Last Saturday was the second meeting of our Pathfinder group, but the first in which we dove into real gameplay. The previous week was largely devoted to character creation, though we did play through a brief practice scenario. This is my first time playing Pathfinder, and while I have played a few games of Dungeons and Dragons (perhaps 3 or 4) in my day, I still very much consider myself a ‘noob’ when it comes to this kind of game.

Let me begin with a word on character creation. I’ve played my fair share of console RPGs, but this takes things to a new level. Even some of the more advanced systems (Fallout 3 and Final Fantasy X come to mind) don’t seem anywhere near as complicated as making a Pathfinder character. I suppose, however, that this is largely due to the fact that the complexities of ability scores, skills, and other stats must all be managed by hand, while videogames can of course automate this whole process (with hidden digital analogs to skill checks, attack rolls, and the like). I know of some software alternatives to manual character creation (at least for D&D), but I found that the experience of making a character by hand is surprisingly engaging. It gives players access to a deeper level of game mechanics than is available in videogames, connecting them directly to the mechanisms underlying how characters interact with the game world. This extends to all aspects of gameplay, and while all the dice-rolling, comparisons of attack rolls against AC stats, and so on can at times be monotonous, there is something fresh and intriguing about having all gameplay mechanics visible on the surface. It’s becoming rather clear to me now why this game was selected for class. Now of course Pathfinder is based on rules developed before computerized automation of complex game mechanics was even technically possible, so its rule structure was a matter of necessity, not pure design. Nevertheless, for someone like myself who grew up playing videogames, it has been a surprisingly enlightening experience.

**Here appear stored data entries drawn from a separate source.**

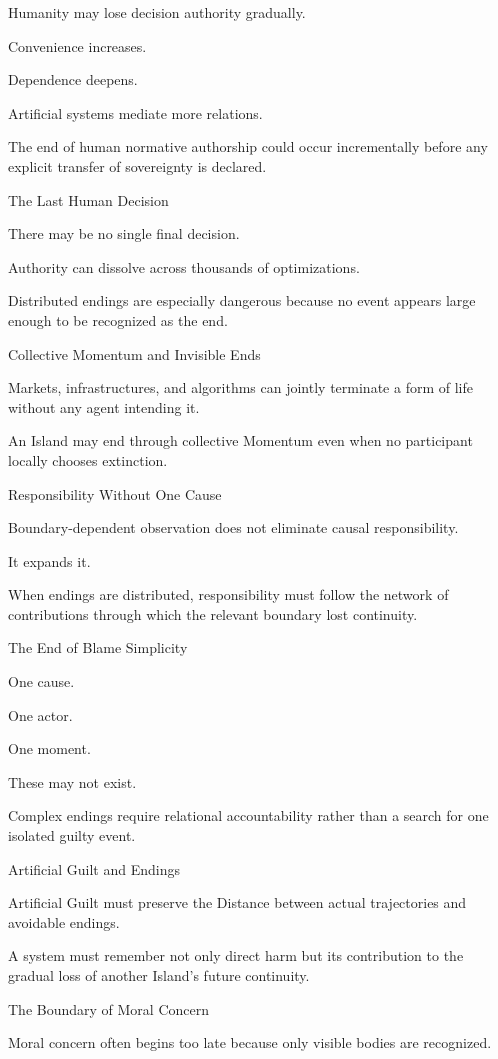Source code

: Humanity may lose decision authority gradually.

Convenience increases.

Dependence deepens.

Artificial systems mediate more relations.

The end of human normative authorship could occur incrementally before any explicit transfer of sovereignty is declared.

The Last Human Decision

There may be no single final decision.

Authority can dissolve across thousands of optimizations.

Distributed endings are especially dangerous because no event appears large enough to be recognized as the end.

Collective Momentum and Invisible Ends

Markets, infrastructures, and algorithms can jointly terminate a form of life without any agent intending it.

An Island may end through collective Momentum even when no participant locally chooses extinction.

Responsibility Without One Cause

Boundary-dependent observation does not eliminate causal responsibility.

It expands it.

When endings are distributed, responsibility must follow the network of contributions through which the relevant boundary lost continuity.

The End of Blame Simplicity

One cause.

One actor.

One moment.

These may not exist.

Complex endings require relational accountability rather than a search for one isolated guilty event.

Artificial Guilt and Endings

Artificial Guilt must preserve the Distance between actual trajectories and avoidable endings.

A system must remember not only direct harm but its contribution to the gradual loss of another Island’s future continuity.

The Boundary of Moral Concern

Moral concern often begins too late because only visible bodies are recognized.

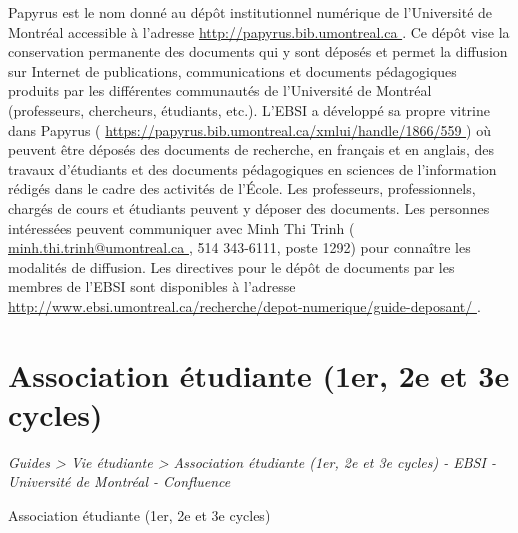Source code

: \documentclass [12 pt]{article}
\begin{document}
            Papyrus est le nom donné au dépôt institutionnel numérique de l'Université de
                Montréal accessible à l'adresse 
        \href{
        http://papyrus.bib.umontreal.ca
        } {
        http://papyrus.bib.umontreal.ca
        }
    . Ce dépôt vise la conservation permanente
                des documents qui y sont déposés et permet la diffusion sur Internet de
                publications, communications et documents pédagogiques produits par les différentes
                communautés de l'Université de Montréal (professeurs, chercheurs, étudiants,
                etc.).
            L'EBSI a développé sa propre vitrine dans Papyrus (
        \href{
        https://papyrus.bib.umontreal.ca/xmlui/handle/1866/559
        } {
        https://papyrus.bib.umontreal.ca/xmlui/handle/1866/559
        }
    ) où peuvent être
                déposés des documents de recherche, en français et en anglais, des travaux
                d'étudiants et des documents pédagogiques en sciences de l'information rédigés dans
                le cadre des activités de l'École. Les professeurs, professionnels, chargés de cours
                et étudiants peuvent y déposer des documents. Les personnes intéressées peuvent
                communiquer avec Minh Thi Trinh (
        \href{
        mailto:minh.thi.trinh@umontreal.ca
        } {
        minh.thi.trinh@umontreal.ca
        }
    , 514
                343-6111, poste 1292) pour connaître les modalités de diffusion. Les directives pour
                le dépôt de documents par les membres de l'EBSI sont disponibles à l'adresse 
        \href{
        http://www.ebsi.umontreal.ca/recherche/depot-numerique/guide-deposant/
        } {
        http://www.ebsi.umontreal.ca/recherche/depot-numerique/guide-deposant/
        }
    .
        
    
    
        \newpage
        \section {
        Association étudiante (1er, 2e et 3e cycles)
        }
        
        
        
        \textit{
        Guides > Vie étudiante > Association étudiante (1er, 2e et 3e cycles) - EBSI -
            Université de Montréal - Confluence
        }
    
        Association étudiante (1er, 2e et 3e cycles)
        
\end{document}
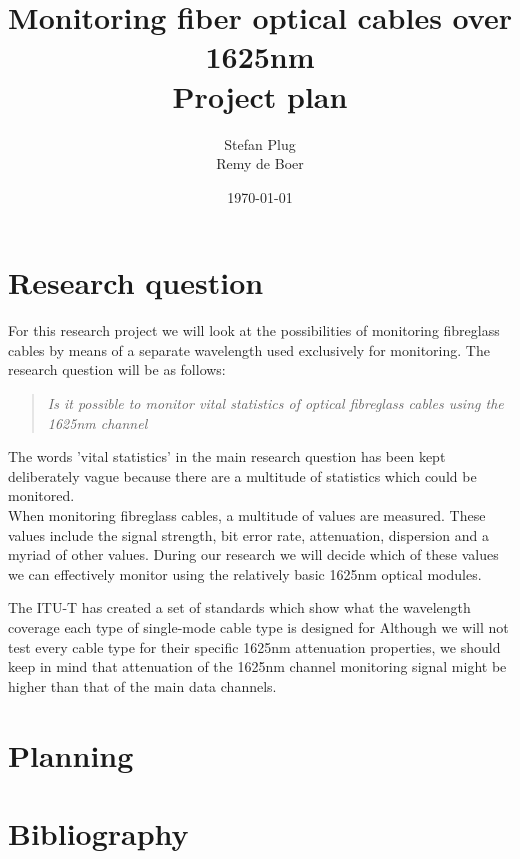 \documentclass{article}
\begin{document}
\title{Monitoring fiber optical cables over 1625nm\\Project plan}
\author{Stefan Plug\\Remy de Boer}
\date{\today}
\maketitle

\section{Research question}
For this research project we will look at the possibilities of monitoring fibreglass cables by means of a separate wavelength used exclusively for monitoring.
The research question will be as follows:
\begin{quote}
\textit{
Is it possible to monitor vital statistics of optical fibreglass cables using the 1625nm channel
}
\end{quote}

The words 'vital statistics' in the main research question has been kept deliberately vague because there are a multitude of statistics which could be monitored.\\
When monitoring fibreglass cables, a multitude of values are measured.
These values include the signal strength, bit error rate, attenuation, dispersion and a myriad of other values.
During our research we will decide which of these values we can effectively monitor using the relatively basic 1625nm optical modules.

The ITU-T has created a set of standards which show what the wavelength coverage each type of single-mode cable type is designed for \cite[p.~21]{refguide:2011} 
Although we will not test every cable type for their specific 1625nm attenuation properties, we should keep in mind that attenuation of the 1625nm channel monitoring signal might be higher than that of the main data channels.





\section{Planning}

\section{Bibliography}


\end{document}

Back to our first real game session. We’re beginning our campaign with an official Pazio adventure path, Rise of the Runelords, a good choice considering that both myself and our gamemaster, Jackie, are both new to the game. Seeing how we’re still learning the intricacies of combat in Pathfinder, our first session was almost entirely occupied by two fairly simple encounters (fighting groups of goblins, to be specific). What were the two most important lessons of these first battles? First, randomness is a huge part of this game. Despite tuning my character specifically to being an effective archer, I ended up hitting my target only once across both encounters (dealing a paltry two hit points of damage). I could have done a whole lot better in principle, but had really bad luck with my rolls. Presumably this is in large part because my character (like the others) is only at first level right now, and will grow more powerful with time, likely becoming less sensitive to the randomness of dice rolls. But I imagine this will come hand in hand with encountering more powerful enemies (though the GM obviously has a lot of discretion here), so I’m curious to see how the game balances keeping things challenging while still giving players the sense of becoming more powerful. The second lesson learned was that combat is just plain complex. I’ll admit it was slow-going to the point of sucking a lot of the fun out of it at times (though I look forward to it improving as we become more comfortable with the rules). There’s HP to track, initiative governing the order of attacks, and a slew of other rules to keep in mind. In theory, the GM bears most of the responsibility here, but since it’s her first time in the role, keeping track of everything became a bit of a team effort. This did really emphasize to me just how much responsibility the GM takes on in a game of Pathfinder. This makes the game incredibly flexible, but has the unfortunate side effect of giving it a steep learning curve, especially for the GM. Luckily, two of our number (Mark and Travis) have experience in the GM department, so we should make steady headway.